Department of Statistics, Purdue University


The R programming language

From the manual,

  • R is a system for statistical computation and graphics
  • R provides a programming language, high level graphics,interfaces to other languages and debugging facilities

It is possible to go far using R interactively

However, we will also study the language with the goals of

  • writing good software
  • allowing easy reproducibility of our analyses

‘Everything in R is an object’

An object consists of a symbol (name) and a value

  • The function class() returns the object’s class
  • Useful for object-oriented programming E.g. Polymorphism lets the same function (print, plot) do different things to different objects

Also relevant: typeof(), mode() and storage.mode()

R types

typeof() gives the type or internal storage mode of an object

Common types include:

  • atomic vectors “logical”, “integer”, “double”, “complex”, “character”, “raw”
  • “list”: Various useful data-structures
  • “closure”: Functions
  • “symbol”: Variable names
  • Miscellaneous: Various internal and advanced types

Atomic vectors

Informally, often just called ’vectors’

Contiguous collections of objects of the same type

Common types include: “logical”, “integer”, “double”, “complex”, “character”, “raw”

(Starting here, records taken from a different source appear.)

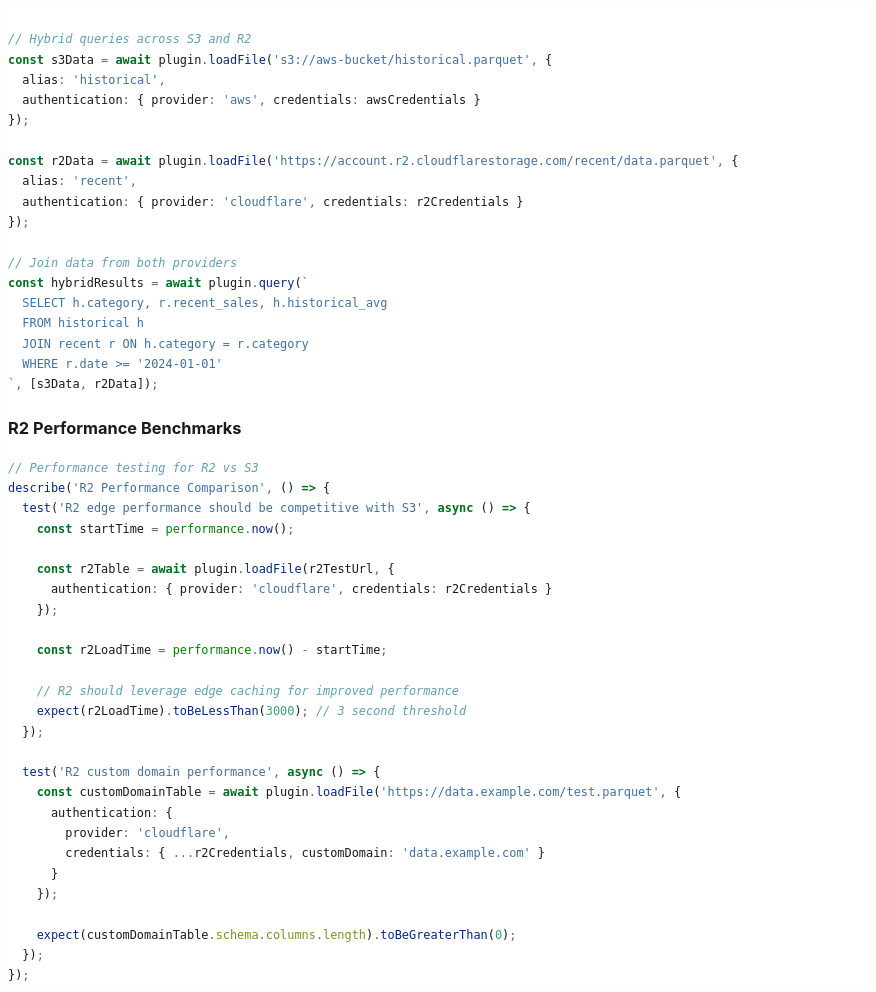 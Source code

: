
 ```typescript

// Hybrid queries across S3 and R2
const s3Data = await plugin.loadFile('s3://aws-bucket/historical.parquet', { 
  alias: 'historical',
  authentication: { provider: 'aws', credentials: awsCredentials }
});

const r2Data = await plugin.loadFile('https://account.r2.cloudflarestorage.com/recent/data.parquet', { 
  alias: 'recent',
  authentication: { provider: 'cloudflare', credentials: r2Credentials }
});

// Join data from both providers
const hybridResults = await plugin.query(`
  SELECT h.category, r.recent_sales, h.historical_avg
  FROM historical h
  JOIN recent r ON h.category = r.category
  WHERE r.date >= '2024-01-01'
`, [s3Data, r2Data]);
```

### R2 Performance Benchmarks

```typescript
// Performance testing for R2 vs S3
describe('R2 Performance Comparison', () => {
  test('R2 edge performance should be competitive with S3', async () => {
    const startTime = performance.now();
    
    const r2Table = await plugin.loadFile(r2TestUrl, {
      authentication: { provider: 'cloudflare', credentials: r2Credentials }
    });
    
    const r2LoadTime = performance.now() - startTime;
    
    // R2 should leverage edge caching for improved performance
    expect(r2LoadTime).toBeLessThan(3000); // 3 second threshold
  });
  
  test('R2 custom domain performance', async () => {
    const customDomainTable = await plugin.loadFile('https://data.example.com/test.parquet', {
      authentication: {
        provider: 'cloudflare',
        credentials: { ...r2Credentials, customDomain: 'data.example.com' }
      }
    });
    
    expect(customDomainTable.schema.columns.length).toBeGreaterThan(0);
  });
});
```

R has no scalars, just vectors of length 1

Creating length one vectors

In [ ]:
age <- 15  # Length 1 vector
In [ ]:
name <- 'Bob'
In [ ]:
old_enough <- age >= 18  #old_enough <- FALSE
In [ ]:
print(name)
In [ ]:
old_enough

Comments:

  • age, name, and old_enough are variable names
  • ‘ <- ’ is the assign operator
  • ‘ = ’ usually works but is not recommended
In [ ]:
16 -> age # Valid, but harder to read
In [ ]:
typeof(age) # Note: age is a double
In [ ]:
class(age)
In [ ]:
typeof(name)
In [ ]:
class(name)
In [ ]:
age <- 19L
typeof(age)

General vectors:

The c() function (concatenate) creates vectors

In [ ]:
people <- c("Alice", "Bob", 'Carol') # single/double quotes
In [ ]:
years <- 1991 : 2000  # Watch out for: years <- 2000:1991
In [ ]:
even_years  <- (years %% 2) == 0
In [ ]:
class(people)
In [ ]:
typeof(years)
In [ ]:
is.vector(even_years)

Indexing elements of a vector

Use brackets [] to index subelements of a vector

First element of a vector is indexed by 1

In [ ]:
people[1]    # First element is indexed by 1
In [ ]:
years[1 : 5] # Index with a subvector of integers
In [ ]:
years[c(1, 3, length(years))]

Negative numbers exclude elements

In [ ]:
people[-1] # All but the first element
In [ ]:
years[c(-1, - length(years))] #All but first and last elementts
In [ ]:
years[ - c(1,length(years))] # Equivalently

Index with logical vectors

In [ ]:
even_years  # Same as print(even_years)
In [ ]:
years[even_years] # Index with a logical vector

Example

Sample 100 Gaussian random variables and find the mean of the positive elements

In [ ]:
xx <- rnorm(100, 0, 1) # Sample 100 Gaussians
indx_xx_pos <- (xx > 0) # Is this element positive
In [ ]:
xx_pos <- xx[indx_xx_pos] # Extract positive elements
In [ ]:
xx_pos_mean <- mean(xx_pos) # calculate mean

More terse:

In [ ]:
xx <- rnorm(100, 0, 1) # Sample 100 Gaussians
In [ ]:
xx_pos_mean <- mean(xx[xx > 0]) # calc. mean of positives
In [ ]:
xx_pos_mean

Replacing elements of a vector

Can assign single elements

In [ ]:
people[1] <- 'Dave'; print(people)

or multiple elements:

In [ ]:
years[even_years] <- years[even_years] + 1; print(years)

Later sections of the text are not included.